03-04-20
Day was won by our PM by his appeal to country man to light a
candle/diya on Sunday 5th April in solidarity of our fight against Covid-19. Have to give him that
he understands his countrymen well and know how to make everyone align to a
goal. Hopefully he will do similar things for other important things like economic
revival post lock down. As Indians get ready to light diyas and candles, the emergency
services are gearing up to manage the load fluctuations due to power off and then
surge after 9 minutes of darkness. Experts are expecting rolling load shedding
of power across country manage the fluctuations & surge in the period. Will
be an experience for the engineers to manage the same.
Other then office calls, Stories of human endeavors and technology scaling kept me engaged in
the day. From most modern to old endeavors shows how humans sidestep or overcome
problems. Here is a summary of what I read, analyzed or plain observed.
1.
Zoom app
has become a mainstream name in last one month, with amazing scaleup in the
usage the app has taken central stage. With the usage has come deeper scrutiny
where infosec gaps, privacy concerns are gaining news time. Company has done
well to quell this noise by promising full focus on privacy & infosec with
no new features. Here is some coverage for zoom in media
Zoom is revealing it has 200 million daily
users, up from 10 million daily users in December. Zoom is now committing to
freeze features and focus on privacy and security for 90 days. Full details
here: https://theverge.com/2020/4/2/21204018/zoom-security-privacy-feature-freeze-200-million-daily-users…
Lot’s of backstories about company and its
founder can be found in Net. Do browse to understand what can be done with
right execution.
2.
An excerpt
from “The Plague by Albert Camus”, shared by my friend
“"Indeed, even after Dr Rieux had admitted
in his friend's company that a handful of persons, scattered about town, had
without warning died of plague, the danger still remained fantastically unreal.
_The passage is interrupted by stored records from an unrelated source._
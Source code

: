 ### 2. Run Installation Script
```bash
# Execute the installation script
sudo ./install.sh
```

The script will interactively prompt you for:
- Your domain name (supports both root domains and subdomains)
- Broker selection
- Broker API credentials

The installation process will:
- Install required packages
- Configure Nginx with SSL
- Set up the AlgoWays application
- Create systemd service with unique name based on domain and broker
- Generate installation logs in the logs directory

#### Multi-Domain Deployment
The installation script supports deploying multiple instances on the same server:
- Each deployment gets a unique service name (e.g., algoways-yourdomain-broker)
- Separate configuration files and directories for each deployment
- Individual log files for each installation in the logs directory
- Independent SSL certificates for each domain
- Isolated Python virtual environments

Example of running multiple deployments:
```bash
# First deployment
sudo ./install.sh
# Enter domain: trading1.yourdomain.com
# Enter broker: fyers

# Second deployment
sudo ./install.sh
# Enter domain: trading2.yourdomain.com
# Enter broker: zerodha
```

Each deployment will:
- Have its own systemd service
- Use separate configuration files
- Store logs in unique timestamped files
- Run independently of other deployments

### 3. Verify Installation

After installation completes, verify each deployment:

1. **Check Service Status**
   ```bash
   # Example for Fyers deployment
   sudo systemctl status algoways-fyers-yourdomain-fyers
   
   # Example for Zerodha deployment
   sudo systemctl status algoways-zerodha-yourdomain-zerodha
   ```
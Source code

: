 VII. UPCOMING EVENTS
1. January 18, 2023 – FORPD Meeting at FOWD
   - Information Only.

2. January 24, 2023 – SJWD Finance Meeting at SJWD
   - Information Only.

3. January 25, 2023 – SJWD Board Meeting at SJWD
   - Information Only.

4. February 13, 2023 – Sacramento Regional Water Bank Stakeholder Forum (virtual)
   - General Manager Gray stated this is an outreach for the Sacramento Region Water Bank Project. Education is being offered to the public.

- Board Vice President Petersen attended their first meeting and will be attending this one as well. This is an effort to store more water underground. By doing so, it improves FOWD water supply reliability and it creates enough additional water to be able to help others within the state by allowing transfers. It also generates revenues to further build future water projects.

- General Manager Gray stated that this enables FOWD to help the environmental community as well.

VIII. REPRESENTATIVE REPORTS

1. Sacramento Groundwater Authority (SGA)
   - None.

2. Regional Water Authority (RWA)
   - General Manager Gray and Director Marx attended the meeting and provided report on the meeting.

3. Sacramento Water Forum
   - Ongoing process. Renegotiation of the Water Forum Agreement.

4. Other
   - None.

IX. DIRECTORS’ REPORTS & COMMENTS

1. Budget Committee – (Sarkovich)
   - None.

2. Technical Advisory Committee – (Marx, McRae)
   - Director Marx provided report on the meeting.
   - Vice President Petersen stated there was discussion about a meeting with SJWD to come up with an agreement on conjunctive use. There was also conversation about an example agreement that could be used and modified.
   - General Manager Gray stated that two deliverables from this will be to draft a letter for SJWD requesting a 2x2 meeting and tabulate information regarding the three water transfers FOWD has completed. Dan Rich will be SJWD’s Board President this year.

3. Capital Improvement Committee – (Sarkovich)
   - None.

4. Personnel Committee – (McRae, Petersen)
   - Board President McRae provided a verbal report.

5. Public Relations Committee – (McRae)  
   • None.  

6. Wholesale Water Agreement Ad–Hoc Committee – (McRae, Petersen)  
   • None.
... Looking from his window at the town, outwardly quite unchanged, the doctor
felt little more than a faint qualm for the future, a vague unease. He tried to
recall what he had read about the disease. Figured floated across his memory,
and he recalled that some thirty or so great plagues known to history had
accounted for nearly a hundred million deaths. But what are a hundred million
deaths... Since a dead man has no substance unless one has actually seen him
dead, a hundred million corpses broadcast through history are no more than a
puff of smoke in the imagination. ... Yes, that was how it should be done. You
should collect the people at the exits of five picture houses, you should lead
them to a city square and make them die in heaps if you wanted to get a clear
notion of what it means. Then at least you could add some familiar faces to the
annonymous mass. But naturally that was impossible to put into practice;
moreover, what man knows ten thousand faces. ... the noises of a happy town, a tranquillity
so casual and thoughtless seemed almost effortlessly to give the lie to those
old pictures of the plague: Athens, a charnel house reeking to heaven and
deserted even by birds; Chinese towns cluttered up with victims silent in their
agony ... Nights and days filled always with the eternal cry of human pain. No,
all those horrors were not near enough as yet even to ruffle the equanimity of
that spring afternoon."
3.
Some bit of
meditations by Marcus Aurelius
Excerpt here
“If anyone can refute me — show me I’m making a
mistake or looking at things from the wrong perspective — I’ll gladly change.
It’s the truth I’m after, and the truth never harmed anyone. What harms us is
to persist in self-deceit and ignorance.” — Marcus Aurelius, Meditations,
6:21 (translated by Gregory Hays, The Modern Library, New York)
And
4.
Stuff on network
fragility, multiple academic paper on how and what of network may change and or
destruct due to stress, behaviour change and or plain no capital available situations
. This is part of my study for post Covid world.
Meanwhile the conversations are getting
better and folks are opening up. To every one who called or gave time to speak a
big thank you.
I start scraping for post Covid world in tomorrow’s write up.